* _Data listing_
■ ■ ■ ■

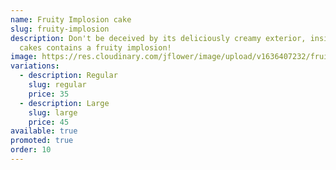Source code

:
 ```yaml
---
name: Fruity Implosion cake
slug: fruity-implosion
description: Don't be deceived by its deliciously creamy exterior, inside this
  cakes contains a fruity implosion!
image: https://res.cloudinary.com/jflower/image/upload/v1636407232/fruity-implosion_me1owh.jpg
variations:
  - description: Regular
    slug: regular
    price: 35
  - description: Large
    slug: large
    price: 45
available: true
promoted: true
order: 10
---
```

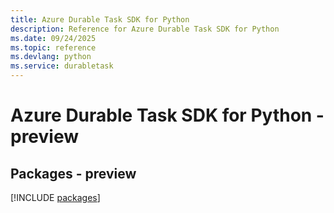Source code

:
 ```yaml
---
title: Azure Durable Task SDK for Python
description: Reference for Azure Durable Task SDK for Python
ms.date: 09/24/2025
ms.topic: reference
ms.devlang: python
ms.service: durabletask
---
```

# Azure Durable Task SDK for Python - preview
## Packages - preview
[!INCLUDE [packages](durable-task-index.md)]
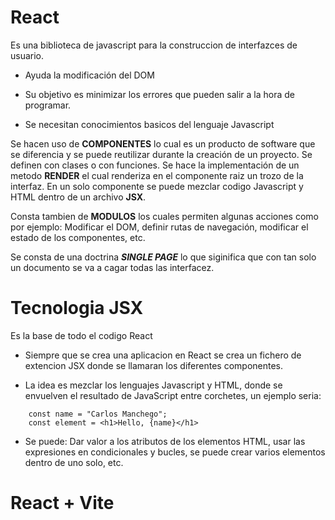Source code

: # React

Es una biblioteca de javascript para la construccion de interfazces de usuario.

- Ayuda la modificación del DOM 

- Su objetivo es minimizar los errores que pueden salir a la hora de programar.

- Se necesitan conocimientos basicos del lenguaje Javascript

Se hacen uso de **COMPONENTES** lo cual es un producto de software que se diferencia y se puede reutilizar durante la creación de un proyecto. Se definen con clases o con funciones. Se hace la implementación de un metodo **RENDER** el cual renderiza en el componente raiz un trozo de la interfaz. En un solo componente se puede mezclar codigo Javascript y HTML dentro de un archivo **JSX**.

Consta tambien de **MODULOS** los cuales permiten algunas acciones como por ejemplo: Modificar el DOM, definir rutas de navegación, modificar el estado de los componentes, etc.

Se consta de una doctrina ***SINGLE PAGE*** lo que siginifica que con tan solo un documento se va a cagar todas las interfacez.

# Tecnologia JSX

Es la base de todo el codigo React

- Siempre que se crea una aplicacion en React se crea un fichero de extencion JSX donde se llamaran los diferentes componentes.

- La idea es mezclar los lenguajes Javascript y HTML, donde se envuelven el resultado de JavaScript entre corchetes, un ejemplo seria:

```
    const name = "Carlos Manchego";
    const element = <h1>Hello, {name}</h1>
```

- Se puede: Dar valor a los atributos de los elementos HTML, usar las expresiones en condicionales y bucles, se puede crear varios elementos dentro de uno solo, etc.

# React + Vite
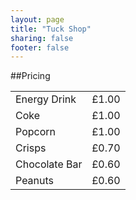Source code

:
 ```yaml
---
layout: page
title: "Tuck Shop"
sharing: false
footer: false
---
```

##Pricing
<table style='width: 100%'>
<tr>
  <td>Energy Drink</td><td>£1.00</td>
</tr>
<tr>
  <td>Coke</td><td>£1.00</td>
</tr>
<tr>
  <td>Popcorn</td><td>£1.00</td>
</tr>
<tr>
  <td>Crisps</td><td>£0.70</td>
</tr>
<tr>
  <td>Chocolate Bar</td><td>£0.60</td>
</tr>
<tr>
  <td>Peanuts</td><td>£0.60</td>
</tr>
</table>
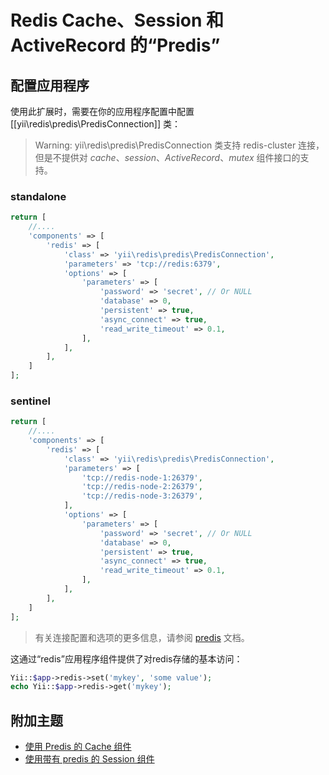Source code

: Redis Cache、Session 和 ActiveRecord 的“Predis” 
===============================================
## 配置应用程序

使用此扩展时，需要在你的应用程序配置中配置 [[yii\redis\predis\PredisConnection]] 类：

> Warning: yii\redis\predis\PredisConnection 类支持 redis-cluster 连接，但是不提供对 *cache*、*session*、*​​ActiveRecord*、*mutex* 组件接口的支持。

### standalone
```php
return [
    //....
    'components' => [
        'redis' => [
            'class' => 'yii\redis\predis\PredisConnection',
            'parameters' => 'tcp://redis:6379',
            'options' => [
                'parameters' => [
                    'password' => 'secret', // Or NULL
                    'database' => 0,
                    'persistent' => true,
                    'async_connect' => true,
                    'read_write_timeout' => 0.1,
                ],
            ],
        ],
    ]
];
```
### sentinel
```php
return [
    //....
    'components' => [
        'redis' => [
            'class' => 'yii\redis\predis\PredisConnection',
            'parameters' => [
                'tcp://redis-node-1:26379',
                'tcp://redis-node-2:26379',
                'tcp://redis-node-3:26379',
            ],
            'options' => [
                'parameters' => [
                    'password' => 'secret', // Or NULL
                    'database' => 0,
                    'persistent' => true,
                    'async_connect' => true,
                    'read_write_timeout' => 0.1,
                ],
            ],
        ],
    ]
];
```

> 有关连接配置和选项的更多信息，请参阅 <a href="https://github.com/predis/predis">predis</a> 文档。

这通过“redis”应用程序组件提供了对redis存储的基本访问：

```php
Yii::$app->redis->set('mykey', 'some value');
echo Yii::$app->redis->get('mykey');
```

附加主题
-----------------

* [使用 Predis 的 Cache 组件](topics-predis-cache.md)
* [使用带有 predis 的 Session 组件](topics-predis-session.md)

■ ■ ■ ■

* _Requirement_
Copy out all the data exactly. No images belong in the copy.

* _Answer to this exercise_
Source code

:
 ```yaml
---
name: Fruity Implosion cake
slug: fruity-implosion
description: Don't be deceived by its deliciously creamy exterior, inside this
  cakes contains a fruity implosion!
image: https://res.cloudinary.com/jflower/image/upload/v1636407232/fruity-implosion_me1owh.jpg
variations:
  - description: Regular
    slug: regular
    price: 35
  - description: Large
    slug: large
    price: 45
available: true
promoted: true
order: 10
---
```

Source code

:
 ```yaml
---
title: Azure Durable Task SDK for Python
description: Reference for Azure Durable Task SDK for Python
ms.date: 09/24/2025
ms.topic: reference
ms.devlang: python
ms.service: durabletask
---
```

# Azure Durable Task SDK for Python - preview
## Packages - preview
[!INCLUDE [packages](durable-task-index.md)]
Source code

: # React

Es una biblioteca de javascript para la construccion de interfazces de usuario.

- Ayuda la modificación del DOM 

- Su objetivo es minimizar los errores que pueden salir a la hora de programar.

- Se necesitan conocimientos basicos del lenguaje Javascript

Se hacen uso de **COMPONENTES** lo cual es un producto de software que se diferencia y se puede reutilizar durante la creación de un proyecto. Se definen con clases o con funciones. Se hace la implementación de un metodo **RENDER** el cual renderiza en el componente raiz un trozo de la interfaz. En un solo componente se puede mezclar codigo Javascript y HTML dentro de un archivo **JSX**.

Consta tambien de **MODULOS** los cuales permiten algunas acciones como por ejemplo: Modificar el DOM, definir rutas de navegación, modificar el estado de los componentes, etc.

Se consta de una doctrina ***SINGLE PAGE*** lo que siginifica que con tan solo un documento se va a cagar todas las interfacez.

# Tecnologia JSX

Es la base de todo el codigo React

- Siempre que se crea una aplicacion en React se crea un fichero de extencion JSX donde se llamaran los diferentes componentes.

- La idea es mezclar los lenguajes Javascript y HTML, donde se envuelven el resultado de JavaScript entre corchetes, un ejemplo seria:

```
    const name = "Carlos Manchego";
    const element = <h1>Hello, {name}</h1>
```

- Se puede: Dar valor a los atributos de los elementos HTML, usar las expresiones en condicionales y bucles, se puede crear varios elementos dentro de uno solo, etc.

# React + Vite
Source code

:
 ```yaml
---
layout: page
title: "Tuck Shop"
sharing: false
footer: false
---
```

##Pricing
<table style='width: 100%'>
<tr>
  <td>Energy Drink</td><td>£1.00</td>
</tr>
<tr>
  <td>Coke</td><td>£1.00</td>
</tr>
<tr>
  <td>Popcorn</td><td>£1.00</td>
</tr>
<tr>
  <td>Crisps</td><td>£0.70</td>
</tr>
<tr>
  <td>Chocolate Bar</td><td>£0.60</td>
</tr>
<tr>
  <td>Peanuts</td><td>£0.60</td>
</tr>
</table>
Source code

: Redis Cache、Session 和 ActiveRecord 的“Predis” 
===============================================
## 配置应用程序

使用此扩展时，需要在你的应用程序配置中配置 [[yii\redis\predis\PredisConnection]] 类：

> Warning: yii\redis\predis\PredisConnection 类支持 redis-cluster 连接，但是不提供对 *cache*、*session*、*​​ActiveRecord*、*mutex* 组件接口的支持。

### standalone
```php
return [
    //....
    'components' => [
        'redis' => [
            'class' => 'yii\redis\predis\PredisConnection',
            'parameters' => 'tcp://redis:6379',
            'options' => [
                'parameters' => [
                    'password' => 'secret', // Or NULL
                    'database' => 0,
                    'persistent' => true,
                    'async_connect' => true,
                    'read_write_timeout' => 0.1,
                ],
            ],
        ],
    ]
];
```
### sentinel
```php
return [
    //....
    'components' => [
        'redis' => [
            'class' => 'yii\redis\predis\PredisConnection',
            'parameters' => [
                'tcp://redis-node-1:26379',
                'tcp://redis-node-2:26379',
                'tcp://redis-node-3:26379',
            ],
            'options' => [
                'parameters' => [
                    'password' => 'secret', // Or NULL
                    'database' => 0,
                    'persistent' => true,
                    'async_connect' => true,
                    'read_write_timeout' => 0.1,
                ],
            ],
        ],
    ]
];
```

> 有关连接配置和选项的更多信息，请参阅 <a href="https://github.com/predis/predis">predis</a> 文档。

这通过“redis”应用程序组件提供了对redis存储的基本访问：

```php
Yii::$app->redis->set('mykey', 'some value');
echo Yii::$app->redis->get('mykey');
```

附加主题
-----------------

* [使用 Predis 的 Cache 组件](topics-predis-cache.md)
* [使用带有 predis 的 Session 组件](topics-predis-session.md)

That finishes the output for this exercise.